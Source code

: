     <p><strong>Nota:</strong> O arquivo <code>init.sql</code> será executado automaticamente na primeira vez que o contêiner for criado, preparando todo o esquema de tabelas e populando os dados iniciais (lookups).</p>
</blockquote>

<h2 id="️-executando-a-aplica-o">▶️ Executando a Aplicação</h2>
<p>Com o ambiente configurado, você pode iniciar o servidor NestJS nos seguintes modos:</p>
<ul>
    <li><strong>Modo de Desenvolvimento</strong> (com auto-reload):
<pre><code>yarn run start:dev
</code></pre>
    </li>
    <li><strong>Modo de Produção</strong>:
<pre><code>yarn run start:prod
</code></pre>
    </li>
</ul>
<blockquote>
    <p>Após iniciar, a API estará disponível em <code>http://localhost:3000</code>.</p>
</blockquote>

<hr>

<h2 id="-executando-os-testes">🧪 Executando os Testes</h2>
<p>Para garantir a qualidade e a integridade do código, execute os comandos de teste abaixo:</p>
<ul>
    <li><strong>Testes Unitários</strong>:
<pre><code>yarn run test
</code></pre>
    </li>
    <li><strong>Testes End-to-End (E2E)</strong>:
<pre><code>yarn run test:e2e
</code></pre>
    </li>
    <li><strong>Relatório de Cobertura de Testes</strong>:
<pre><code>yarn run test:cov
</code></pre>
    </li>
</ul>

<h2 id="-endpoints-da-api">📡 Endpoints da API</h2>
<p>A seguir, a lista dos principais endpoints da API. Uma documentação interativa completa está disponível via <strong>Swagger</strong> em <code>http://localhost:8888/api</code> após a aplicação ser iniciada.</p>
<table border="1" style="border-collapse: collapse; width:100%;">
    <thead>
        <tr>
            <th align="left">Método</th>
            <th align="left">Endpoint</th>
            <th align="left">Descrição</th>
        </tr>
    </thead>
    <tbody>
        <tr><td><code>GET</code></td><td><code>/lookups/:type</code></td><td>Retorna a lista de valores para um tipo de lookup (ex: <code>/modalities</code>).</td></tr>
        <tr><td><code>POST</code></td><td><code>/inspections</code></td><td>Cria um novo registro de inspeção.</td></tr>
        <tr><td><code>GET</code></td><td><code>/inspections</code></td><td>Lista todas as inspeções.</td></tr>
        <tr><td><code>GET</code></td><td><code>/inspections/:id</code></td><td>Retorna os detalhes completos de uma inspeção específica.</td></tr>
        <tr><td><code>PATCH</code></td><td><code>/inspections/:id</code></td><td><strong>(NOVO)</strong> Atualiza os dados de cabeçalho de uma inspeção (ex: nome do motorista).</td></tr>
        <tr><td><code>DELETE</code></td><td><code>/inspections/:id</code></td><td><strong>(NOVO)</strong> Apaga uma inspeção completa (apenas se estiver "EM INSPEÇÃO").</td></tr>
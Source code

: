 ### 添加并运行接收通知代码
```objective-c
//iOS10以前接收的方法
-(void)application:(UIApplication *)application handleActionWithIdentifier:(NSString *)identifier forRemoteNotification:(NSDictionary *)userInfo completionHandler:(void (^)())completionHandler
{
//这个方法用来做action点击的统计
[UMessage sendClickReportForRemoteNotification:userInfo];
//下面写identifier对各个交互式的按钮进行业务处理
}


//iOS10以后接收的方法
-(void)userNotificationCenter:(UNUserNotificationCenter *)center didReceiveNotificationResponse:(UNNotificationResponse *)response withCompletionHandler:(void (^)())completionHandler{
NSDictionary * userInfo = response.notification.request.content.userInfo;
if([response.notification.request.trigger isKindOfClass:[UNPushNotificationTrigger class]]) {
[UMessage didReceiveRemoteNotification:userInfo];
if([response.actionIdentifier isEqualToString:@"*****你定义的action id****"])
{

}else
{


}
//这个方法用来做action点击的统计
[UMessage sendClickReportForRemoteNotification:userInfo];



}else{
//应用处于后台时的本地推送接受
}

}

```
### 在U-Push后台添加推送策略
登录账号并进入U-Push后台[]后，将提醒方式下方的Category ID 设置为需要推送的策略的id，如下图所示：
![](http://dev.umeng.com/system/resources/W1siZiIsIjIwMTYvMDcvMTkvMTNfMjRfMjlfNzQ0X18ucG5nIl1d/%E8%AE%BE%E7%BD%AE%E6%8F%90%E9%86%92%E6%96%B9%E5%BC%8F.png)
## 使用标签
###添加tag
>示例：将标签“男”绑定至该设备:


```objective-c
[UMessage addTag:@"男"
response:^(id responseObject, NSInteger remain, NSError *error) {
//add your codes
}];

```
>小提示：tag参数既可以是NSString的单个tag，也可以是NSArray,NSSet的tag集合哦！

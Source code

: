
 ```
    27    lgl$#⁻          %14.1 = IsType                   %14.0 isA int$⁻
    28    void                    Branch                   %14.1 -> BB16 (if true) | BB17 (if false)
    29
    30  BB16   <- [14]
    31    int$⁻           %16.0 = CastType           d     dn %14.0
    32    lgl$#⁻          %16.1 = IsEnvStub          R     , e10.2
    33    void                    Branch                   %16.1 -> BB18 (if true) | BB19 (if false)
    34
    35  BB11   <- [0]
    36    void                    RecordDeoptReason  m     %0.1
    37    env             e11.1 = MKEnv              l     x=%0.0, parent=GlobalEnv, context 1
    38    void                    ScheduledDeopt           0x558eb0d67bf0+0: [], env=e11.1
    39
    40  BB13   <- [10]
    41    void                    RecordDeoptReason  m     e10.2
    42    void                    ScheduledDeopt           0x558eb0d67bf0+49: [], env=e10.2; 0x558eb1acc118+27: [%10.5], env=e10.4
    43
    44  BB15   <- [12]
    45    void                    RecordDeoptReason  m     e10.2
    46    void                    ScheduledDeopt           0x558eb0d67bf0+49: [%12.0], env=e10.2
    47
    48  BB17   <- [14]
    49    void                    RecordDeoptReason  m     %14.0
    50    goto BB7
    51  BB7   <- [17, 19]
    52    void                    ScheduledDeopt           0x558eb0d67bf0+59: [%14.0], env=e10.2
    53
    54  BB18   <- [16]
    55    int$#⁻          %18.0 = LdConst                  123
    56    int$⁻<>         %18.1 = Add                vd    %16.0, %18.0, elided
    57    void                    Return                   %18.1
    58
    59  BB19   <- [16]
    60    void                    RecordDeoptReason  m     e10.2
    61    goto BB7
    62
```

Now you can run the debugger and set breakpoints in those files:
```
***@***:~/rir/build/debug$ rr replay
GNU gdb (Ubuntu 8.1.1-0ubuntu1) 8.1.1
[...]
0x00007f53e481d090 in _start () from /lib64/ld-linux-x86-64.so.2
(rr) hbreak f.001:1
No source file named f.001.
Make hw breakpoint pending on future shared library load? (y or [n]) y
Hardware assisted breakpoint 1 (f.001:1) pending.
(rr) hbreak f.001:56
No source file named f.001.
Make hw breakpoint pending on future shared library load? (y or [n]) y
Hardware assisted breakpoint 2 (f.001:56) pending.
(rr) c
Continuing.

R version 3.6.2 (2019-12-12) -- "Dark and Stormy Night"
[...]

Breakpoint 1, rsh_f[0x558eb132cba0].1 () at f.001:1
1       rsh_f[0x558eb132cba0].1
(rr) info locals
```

- **Task requirements**: Find out how many lines in the entries above hold "Testes", then reply with that figure and nothing else.

- **Task answer**: 4